Keywords: Genomics, LLM, bioinformatics, compuational biology
TL;DR: LOL-EVE: A language model trained on evolutionary promoter sequences outperforms existing models in predicting the effects of indel variants in human promoter regions.
Abstract: Genetic studies reveal extensive disease-associated variation across the human genome, predominantly in noncoding regions, such as promoters. Quantifying the impact of these variants on disease risk is crucial to our understanding of the underlying disease mechanisms and advancing personalized medicine. However, current computational methods struggle to capture variant effects, particularly those of insertions and deletions (indels), which can significantly disrupt gene expression. To address this challenge, we present LOL-EVE (Language Of Life across EVolutionary Effects), a conditional autoregressive transformer model trained on 14.6 million diverse mammalian promoter sequences.
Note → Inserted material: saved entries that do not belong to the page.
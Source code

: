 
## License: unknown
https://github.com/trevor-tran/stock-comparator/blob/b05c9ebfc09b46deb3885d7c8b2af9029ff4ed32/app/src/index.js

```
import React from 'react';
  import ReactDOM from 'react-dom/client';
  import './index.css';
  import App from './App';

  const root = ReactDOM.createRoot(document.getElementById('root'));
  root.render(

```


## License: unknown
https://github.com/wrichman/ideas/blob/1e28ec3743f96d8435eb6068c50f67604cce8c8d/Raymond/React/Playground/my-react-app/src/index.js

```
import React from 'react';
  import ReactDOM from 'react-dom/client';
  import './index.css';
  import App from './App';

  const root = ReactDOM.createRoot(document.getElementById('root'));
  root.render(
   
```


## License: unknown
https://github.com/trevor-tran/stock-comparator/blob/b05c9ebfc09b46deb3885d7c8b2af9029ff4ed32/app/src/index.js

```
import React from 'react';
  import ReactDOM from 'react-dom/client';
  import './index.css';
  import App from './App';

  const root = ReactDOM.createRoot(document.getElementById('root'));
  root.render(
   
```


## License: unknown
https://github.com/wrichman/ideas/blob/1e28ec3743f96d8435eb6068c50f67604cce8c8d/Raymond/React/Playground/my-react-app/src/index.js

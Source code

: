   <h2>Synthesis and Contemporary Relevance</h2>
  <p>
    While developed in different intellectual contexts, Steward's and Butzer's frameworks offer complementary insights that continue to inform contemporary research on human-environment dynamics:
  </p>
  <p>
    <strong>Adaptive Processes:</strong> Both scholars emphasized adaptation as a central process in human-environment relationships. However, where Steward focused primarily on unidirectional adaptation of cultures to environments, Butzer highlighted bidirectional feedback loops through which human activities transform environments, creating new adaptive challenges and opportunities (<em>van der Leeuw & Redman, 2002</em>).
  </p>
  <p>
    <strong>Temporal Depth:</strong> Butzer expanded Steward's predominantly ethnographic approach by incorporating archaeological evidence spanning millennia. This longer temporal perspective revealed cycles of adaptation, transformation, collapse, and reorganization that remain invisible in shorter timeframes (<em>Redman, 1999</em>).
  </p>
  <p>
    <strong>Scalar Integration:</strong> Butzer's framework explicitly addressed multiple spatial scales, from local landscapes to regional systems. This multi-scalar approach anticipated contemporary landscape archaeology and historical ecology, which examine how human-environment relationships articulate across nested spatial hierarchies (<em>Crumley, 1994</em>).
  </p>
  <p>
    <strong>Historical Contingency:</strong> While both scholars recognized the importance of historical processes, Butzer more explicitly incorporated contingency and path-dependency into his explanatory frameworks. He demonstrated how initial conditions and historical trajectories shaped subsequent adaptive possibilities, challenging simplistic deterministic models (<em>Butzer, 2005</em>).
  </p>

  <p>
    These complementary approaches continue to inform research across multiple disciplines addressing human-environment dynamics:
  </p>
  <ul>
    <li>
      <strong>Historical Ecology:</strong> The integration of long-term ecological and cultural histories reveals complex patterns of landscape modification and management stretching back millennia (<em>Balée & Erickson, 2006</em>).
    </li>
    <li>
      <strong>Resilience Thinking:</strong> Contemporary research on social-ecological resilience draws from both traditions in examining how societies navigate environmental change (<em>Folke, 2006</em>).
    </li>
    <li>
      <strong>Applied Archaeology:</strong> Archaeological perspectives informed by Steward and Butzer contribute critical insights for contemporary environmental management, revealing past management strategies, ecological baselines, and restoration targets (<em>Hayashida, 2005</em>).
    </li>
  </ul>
Leveraging evolutionary information and proximal genetic context, LOL-EVE predicts indel variant effects in human promoter regions. We introduce three new benchmarks for indel variant effect prediction in promoter regions, comprising the identification of causal eQTLs, prioritization of rare variants in the human population, and understanding disruptions of transcription factor binding sites. We find that LOL-EVE achieves state-of-the-art performance on these tasks, demonstrating the potential of region-specific large genomic language models and offering a powerful tool for prioritizing potentially causal non-coding variants in disease studies.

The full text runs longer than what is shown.